Search code examples
pythonlistmergeboolean-expressionconnected-components

Merge lists that share common elements


My input is a list of lists. Some of them share common elements, eg.

L = [['a','b','c'],['b','d','e'],['k'],['o','p'],['e','f'],['p','a'],['d','g']]

I need to merge all lists, that share a common element, and repeat this procedure as long as there are no more lists with the same item. I thought about using boolean operations and a while loop, but couldn't come up with a good solution.

The final result should be:

L = [['a','b','c','d','e','f','g','o','p'],['k']] 

Solution

  • You can see your list as a notation for a Graph, ie ['a','b','c'] is a graph with 3 nodes connected to each other. The problem you are trying to solve is finding connected components in this graph.

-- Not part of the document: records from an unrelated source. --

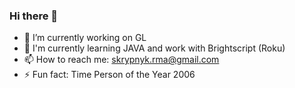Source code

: ### Hi there 👋 

- 🔭 I’m currently working on GL
- 🌱 I'm currently learning JAVA and work with Brightscript (Roku)
- 📫 How to reach me: skrypnyk.rma@gmail.com
- ⚡ Fun fact: Time Person of the Year 2006

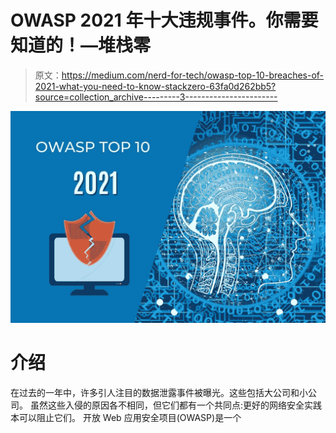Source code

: # OWASP 2021 年十大违规事件。你需要知道的！—堆栈零

> 原文：<https://medium.com/nerd-for-tech/owasp-top-10-breaches-of-2021-what-you-need-to-know-stackzero-63fa0d262bb5?source=collection_archive---------3----------------------->

![](img/3e95b2dd8c4eef79c2fcda63d2872e3b.png)

# 介绍

在过去的一年中，许多引人注目的数据泄露事件被曝光。这些包括大公司和小公司。
虽然这些入侵的原因各不相同，但它们都有一个共同点:更好的网络安全实践本可以阻止它们。
开放 Web 应用安全项目(OWASP)是一个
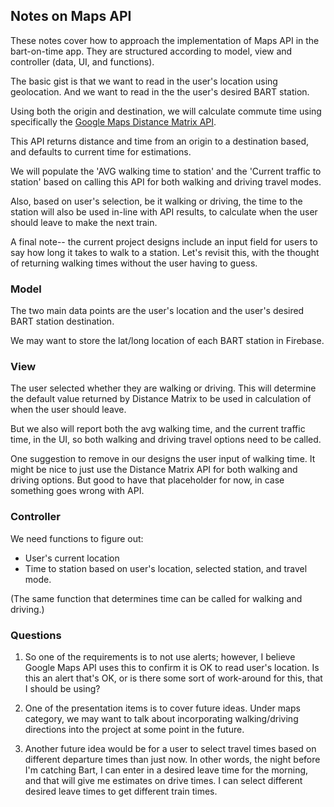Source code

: ## Notes on Maps API
These notes cover how to approach the implementation of Maps API in the bart-on-time app. They are structured according to model, view and controller (data, UI, and functions).

The basic gist is that we want to read in the user's location using geolocation.
And we want to read in the the user's desired BART station.

Using both the origin and destination, we will calculate commute time using specifically the
[Google Maps Distance Matrix API](https://developers.google.com/maps/documentation/javascript/distancematrix).

This API returns distance and time from an origin to a destination based,
and defaults to current time for estimations.

We will populate the 'AVG walking time to station' and the 'Current traffic to station'
based on calling this API for both walking and driving travel modes.

Also, based on user's selection, be it walking or driving,
the time to the station will also be used in-line with API results,
to calculate when the user should leave to make the next train.

A final note-- the current project designs include an input field
for users to say how long it takes to walk to a station.
Let's revisit this, with the thought of returning walking times without the user having to guess.

### Model

The two main data points are the user's location and the user's desired BART station destination.

We may want to store the lat/long location of each BART station in Firebase.

### View

The user selected whether they are walking or driving.
This will determine the default value returned by Distance Matrix
to be used in calculation of when the user should leave.

But we also will report both the avg walking time,
and the current traffic time, in the UI, so both walking and driving travel options need to be called.

One suggestion to remove in our designs the user input of walking time.
It might be nice to just use the Distance Matrix API for both walking and driving options.
But good to have that placeholder for now, in case something goes wrong with API.

### Controller

We need functions to figure out:

* User's current location
* Time to station based on user's location, selected station, and travel mode.

(The same function that determines time can be called for walking and driving.)

### Questions

1. So one of the requirements is to not use alerts; however, I believe Google Maps API uses this to confirm it is OK to read user's location. Is this an alert that's OK, or is there some sort of work-around for this, that I should be using?

2. One of the presentation items is to cover future ideas. Under maps category, we may want to talk about incorporating walking/driving directions into the project at some point in the future.

3. Another future idea would be for a user to select travel times based on different departure times than just now. In other words, the night before I'm catching Bart, I can enter in a desired leave time for the morning, and that will give me estimates on drive times. I can select different desired leave times to get different train times.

    You can use NetworkX for this, which has the advantage that it's pretty much guaranteed to be correct:

    l = [['a','b','c'],['b','d','e'],['k'],['o','p'],['e','f'],['p','a'],['d','g']]
    
    import networkx 
    from networkx.algorithms.components.connected import connected_components
    
    
    def to_graph(l):
        G = networkx.Graph()
        for part in l:
            # each sublist is a bunch of nodes
            G.add_nodes_from(part)
            # it also imlies a number of edges:
            G.add_edges_from(to_edges(part))
        return G
    
    def to_edges(l):
        """ 
            treat `l` as a Graph and returns it's edges 
            to_edges(['a','b','c','d']) -> [(a,b), (b,c),(c,d)]
        """
        it = iter(l)
        last = next(it)
    
        for current in it:
            yield last, current
            last = current    
    
    G = to_graph(l)
    print connected_components(G)
    # prints [['a', 'c', 'b', 'e', 'd', 'g', 'f', 'o', 'p'], ['k']]
    

    To solve this efficiently yourself you have to convert the list into something graph-ish anyways, so you might as well use networkX from the start.